### GOAL OF THE EXERCISE
Within the lines below, find those that hold the string "Light" and copy each one.

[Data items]
[Start of Attachment]
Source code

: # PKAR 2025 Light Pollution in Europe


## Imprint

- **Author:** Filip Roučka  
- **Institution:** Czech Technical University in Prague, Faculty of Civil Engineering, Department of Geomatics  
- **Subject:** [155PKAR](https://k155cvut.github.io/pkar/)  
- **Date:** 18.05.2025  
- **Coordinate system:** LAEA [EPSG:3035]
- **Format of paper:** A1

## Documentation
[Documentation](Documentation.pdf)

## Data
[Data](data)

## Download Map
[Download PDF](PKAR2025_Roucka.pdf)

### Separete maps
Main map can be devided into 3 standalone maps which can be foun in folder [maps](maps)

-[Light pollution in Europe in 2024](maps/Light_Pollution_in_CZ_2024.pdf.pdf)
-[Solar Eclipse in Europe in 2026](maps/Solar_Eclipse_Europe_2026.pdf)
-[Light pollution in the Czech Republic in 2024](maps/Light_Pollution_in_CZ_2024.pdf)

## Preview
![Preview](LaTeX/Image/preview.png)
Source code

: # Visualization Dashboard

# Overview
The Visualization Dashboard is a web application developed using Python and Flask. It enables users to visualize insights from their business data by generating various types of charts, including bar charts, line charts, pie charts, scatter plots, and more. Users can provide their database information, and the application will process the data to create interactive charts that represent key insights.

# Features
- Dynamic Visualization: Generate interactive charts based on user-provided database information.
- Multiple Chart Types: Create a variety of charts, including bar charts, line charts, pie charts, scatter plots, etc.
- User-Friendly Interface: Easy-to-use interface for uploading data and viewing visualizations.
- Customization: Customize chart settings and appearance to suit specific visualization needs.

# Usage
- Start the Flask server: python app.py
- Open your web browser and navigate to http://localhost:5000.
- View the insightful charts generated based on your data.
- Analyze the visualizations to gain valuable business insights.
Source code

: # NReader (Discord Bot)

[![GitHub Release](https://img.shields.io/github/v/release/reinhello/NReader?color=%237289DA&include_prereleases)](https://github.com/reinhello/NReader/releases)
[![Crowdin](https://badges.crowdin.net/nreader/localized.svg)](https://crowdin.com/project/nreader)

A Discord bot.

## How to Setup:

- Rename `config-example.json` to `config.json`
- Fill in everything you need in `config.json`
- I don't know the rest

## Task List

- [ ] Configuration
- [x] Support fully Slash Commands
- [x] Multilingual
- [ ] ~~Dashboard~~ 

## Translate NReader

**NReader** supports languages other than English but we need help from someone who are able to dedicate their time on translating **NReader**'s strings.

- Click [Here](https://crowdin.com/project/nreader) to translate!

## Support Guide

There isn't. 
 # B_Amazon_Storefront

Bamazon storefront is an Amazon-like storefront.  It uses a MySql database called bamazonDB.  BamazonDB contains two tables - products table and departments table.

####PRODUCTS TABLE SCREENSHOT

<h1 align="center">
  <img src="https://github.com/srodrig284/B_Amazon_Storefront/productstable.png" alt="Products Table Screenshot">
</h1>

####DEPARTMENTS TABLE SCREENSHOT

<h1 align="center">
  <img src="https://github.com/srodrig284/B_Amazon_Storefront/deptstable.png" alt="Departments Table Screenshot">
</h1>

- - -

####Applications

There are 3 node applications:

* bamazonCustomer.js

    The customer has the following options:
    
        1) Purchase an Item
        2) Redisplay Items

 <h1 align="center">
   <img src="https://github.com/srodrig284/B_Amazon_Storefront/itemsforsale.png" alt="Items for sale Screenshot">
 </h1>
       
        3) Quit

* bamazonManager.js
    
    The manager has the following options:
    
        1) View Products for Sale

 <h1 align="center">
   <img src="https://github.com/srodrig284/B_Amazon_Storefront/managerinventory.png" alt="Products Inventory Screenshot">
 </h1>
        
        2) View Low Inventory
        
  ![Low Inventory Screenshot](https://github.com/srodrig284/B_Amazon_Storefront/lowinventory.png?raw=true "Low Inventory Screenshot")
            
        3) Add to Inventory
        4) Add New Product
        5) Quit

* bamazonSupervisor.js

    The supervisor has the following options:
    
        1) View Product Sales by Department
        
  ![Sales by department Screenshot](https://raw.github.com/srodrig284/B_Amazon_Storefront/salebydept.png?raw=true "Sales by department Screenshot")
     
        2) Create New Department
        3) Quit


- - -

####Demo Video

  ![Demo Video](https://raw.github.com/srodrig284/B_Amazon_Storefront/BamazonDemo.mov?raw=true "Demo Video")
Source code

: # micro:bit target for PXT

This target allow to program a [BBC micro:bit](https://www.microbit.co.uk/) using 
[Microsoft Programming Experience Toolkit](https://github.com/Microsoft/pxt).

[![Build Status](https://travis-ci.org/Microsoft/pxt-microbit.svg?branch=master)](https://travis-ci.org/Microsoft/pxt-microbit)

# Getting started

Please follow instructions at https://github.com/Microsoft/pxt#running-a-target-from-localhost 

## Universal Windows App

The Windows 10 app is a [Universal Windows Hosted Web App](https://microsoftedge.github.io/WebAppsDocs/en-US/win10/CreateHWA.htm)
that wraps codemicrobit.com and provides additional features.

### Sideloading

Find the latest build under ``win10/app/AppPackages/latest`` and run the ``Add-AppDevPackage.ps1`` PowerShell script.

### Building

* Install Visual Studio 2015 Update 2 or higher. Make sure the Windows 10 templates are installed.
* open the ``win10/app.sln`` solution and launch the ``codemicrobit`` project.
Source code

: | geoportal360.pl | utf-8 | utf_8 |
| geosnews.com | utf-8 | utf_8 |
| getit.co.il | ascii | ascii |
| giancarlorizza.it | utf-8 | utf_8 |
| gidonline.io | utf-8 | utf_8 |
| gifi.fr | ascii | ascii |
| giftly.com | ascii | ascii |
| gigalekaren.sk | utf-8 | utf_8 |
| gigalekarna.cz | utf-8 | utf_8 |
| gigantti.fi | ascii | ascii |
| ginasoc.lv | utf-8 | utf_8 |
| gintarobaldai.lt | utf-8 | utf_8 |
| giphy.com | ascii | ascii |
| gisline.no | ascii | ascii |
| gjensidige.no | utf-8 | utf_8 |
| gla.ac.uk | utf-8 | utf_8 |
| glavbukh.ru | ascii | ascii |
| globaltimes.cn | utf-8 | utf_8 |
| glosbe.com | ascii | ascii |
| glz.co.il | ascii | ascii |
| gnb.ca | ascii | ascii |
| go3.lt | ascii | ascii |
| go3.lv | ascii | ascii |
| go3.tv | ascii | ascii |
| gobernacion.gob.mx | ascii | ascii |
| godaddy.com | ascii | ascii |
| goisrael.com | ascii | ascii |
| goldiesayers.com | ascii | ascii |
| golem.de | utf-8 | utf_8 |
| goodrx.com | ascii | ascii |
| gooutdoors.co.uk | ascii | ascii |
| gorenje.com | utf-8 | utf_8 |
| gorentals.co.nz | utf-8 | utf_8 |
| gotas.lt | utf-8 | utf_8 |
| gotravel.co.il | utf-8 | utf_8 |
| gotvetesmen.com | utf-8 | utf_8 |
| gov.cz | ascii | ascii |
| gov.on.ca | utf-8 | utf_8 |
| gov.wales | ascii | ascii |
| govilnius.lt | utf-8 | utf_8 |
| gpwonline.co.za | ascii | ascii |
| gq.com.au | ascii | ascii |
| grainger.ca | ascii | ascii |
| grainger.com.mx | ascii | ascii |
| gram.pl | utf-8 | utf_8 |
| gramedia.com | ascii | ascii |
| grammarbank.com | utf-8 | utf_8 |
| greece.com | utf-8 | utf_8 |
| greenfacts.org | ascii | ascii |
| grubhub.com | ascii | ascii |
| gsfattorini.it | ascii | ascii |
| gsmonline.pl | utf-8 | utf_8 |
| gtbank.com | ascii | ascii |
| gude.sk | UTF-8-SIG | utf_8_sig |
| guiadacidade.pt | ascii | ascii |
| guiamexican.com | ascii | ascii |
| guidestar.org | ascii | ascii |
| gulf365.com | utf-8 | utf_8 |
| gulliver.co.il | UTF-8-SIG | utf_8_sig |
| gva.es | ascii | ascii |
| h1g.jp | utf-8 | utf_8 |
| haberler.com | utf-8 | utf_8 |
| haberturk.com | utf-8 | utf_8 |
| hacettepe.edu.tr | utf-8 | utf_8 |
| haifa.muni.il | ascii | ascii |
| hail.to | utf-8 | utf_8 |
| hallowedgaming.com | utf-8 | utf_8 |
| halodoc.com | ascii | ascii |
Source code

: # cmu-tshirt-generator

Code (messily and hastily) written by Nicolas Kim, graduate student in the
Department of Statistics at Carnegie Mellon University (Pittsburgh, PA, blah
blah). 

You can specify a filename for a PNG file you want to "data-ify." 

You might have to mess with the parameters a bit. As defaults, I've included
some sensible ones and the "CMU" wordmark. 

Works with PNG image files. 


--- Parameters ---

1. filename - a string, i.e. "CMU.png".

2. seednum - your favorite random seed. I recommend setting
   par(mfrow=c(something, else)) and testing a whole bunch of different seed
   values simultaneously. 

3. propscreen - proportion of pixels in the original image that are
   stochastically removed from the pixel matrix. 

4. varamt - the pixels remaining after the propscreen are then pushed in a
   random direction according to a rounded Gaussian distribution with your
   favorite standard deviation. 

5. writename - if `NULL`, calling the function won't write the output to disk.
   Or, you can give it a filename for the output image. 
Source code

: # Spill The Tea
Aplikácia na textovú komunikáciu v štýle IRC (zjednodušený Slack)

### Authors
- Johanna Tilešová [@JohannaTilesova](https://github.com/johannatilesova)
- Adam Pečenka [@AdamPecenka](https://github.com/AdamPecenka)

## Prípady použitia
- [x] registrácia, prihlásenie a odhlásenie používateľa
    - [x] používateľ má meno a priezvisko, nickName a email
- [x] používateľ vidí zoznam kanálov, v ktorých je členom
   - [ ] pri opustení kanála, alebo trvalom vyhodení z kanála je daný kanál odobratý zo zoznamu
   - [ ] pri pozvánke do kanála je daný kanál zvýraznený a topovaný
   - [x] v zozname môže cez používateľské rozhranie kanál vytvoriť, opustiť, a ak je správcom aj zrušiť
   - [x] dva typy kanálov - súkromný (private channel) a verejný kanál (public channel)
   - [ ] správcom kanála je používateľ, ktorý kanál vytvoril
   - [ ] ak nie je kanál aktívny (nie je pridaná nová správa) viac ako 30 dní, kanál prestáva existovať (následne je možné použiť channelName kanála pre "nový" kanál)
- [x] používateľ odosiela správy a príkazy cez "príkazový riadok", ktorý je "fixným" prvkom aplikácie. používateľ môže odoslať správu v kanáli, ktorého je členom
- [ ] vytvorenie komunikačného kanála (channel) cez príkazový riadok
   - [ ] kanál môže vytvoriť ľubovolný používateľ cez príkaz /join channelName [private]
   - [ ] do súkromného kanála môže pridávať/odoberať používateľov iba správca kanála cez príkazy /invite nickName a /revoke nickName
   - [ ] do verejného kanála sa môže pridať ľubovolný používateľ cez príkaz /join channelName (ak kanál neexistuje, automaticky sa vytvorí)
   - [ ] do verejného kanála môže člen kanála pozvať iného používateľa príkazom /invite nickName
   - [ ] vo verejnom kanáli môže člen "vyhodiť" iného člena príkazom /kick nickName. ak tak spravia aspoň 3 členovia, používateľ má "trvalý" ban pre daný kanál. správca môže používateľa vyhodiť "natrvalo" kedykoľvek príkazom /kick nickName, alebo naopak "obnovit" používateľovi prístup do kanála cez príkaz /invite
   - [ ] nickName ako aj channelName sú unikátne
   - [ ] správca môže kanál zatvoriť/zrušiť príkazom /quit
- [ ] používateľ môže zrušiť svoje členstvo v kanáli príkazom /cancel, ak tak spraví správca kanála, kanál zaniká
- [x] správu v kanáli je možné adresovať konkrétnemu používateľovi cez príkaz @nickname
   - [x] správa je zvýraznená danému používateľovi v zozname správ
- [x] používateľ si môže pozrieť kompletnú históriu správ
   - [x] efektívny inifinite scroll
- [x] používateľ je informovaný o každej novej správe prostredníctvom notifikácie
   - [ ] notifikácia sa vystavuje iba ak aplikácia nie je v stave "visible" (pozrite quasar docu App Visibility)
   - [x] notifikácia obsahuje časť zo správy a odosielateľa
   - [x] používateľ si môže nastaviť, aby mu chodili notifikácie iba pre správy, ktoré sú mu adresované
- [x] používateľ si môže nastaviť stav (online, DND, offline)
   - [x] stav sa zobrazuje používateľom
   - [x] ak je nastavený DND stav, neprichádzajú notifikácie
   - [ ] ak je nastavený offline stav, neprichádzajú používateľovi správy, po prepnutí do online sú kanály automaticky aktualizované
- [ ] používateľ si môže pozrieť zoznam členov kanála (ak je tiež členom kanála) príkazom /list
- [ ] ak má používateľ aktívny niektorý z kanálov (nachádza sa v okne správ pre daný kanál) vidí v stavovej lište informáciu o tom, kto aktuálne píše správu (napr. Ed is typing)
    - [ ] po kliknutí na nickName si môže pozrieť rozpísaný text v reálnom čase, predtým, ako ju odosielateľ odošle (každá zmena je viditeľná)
[End of Attachment]
### REPLY TO THE EXERCISE
: # PKAR 2025 Light Pollution in Europe
-[Light pollution in Europe in 2024](maps/Light_Pollution_in_CZ_2024.pdf.pdf)
-[Light pollution in the Czech Republic in 2024](maps/Light_Pollution_in_CZ_2024.pdf)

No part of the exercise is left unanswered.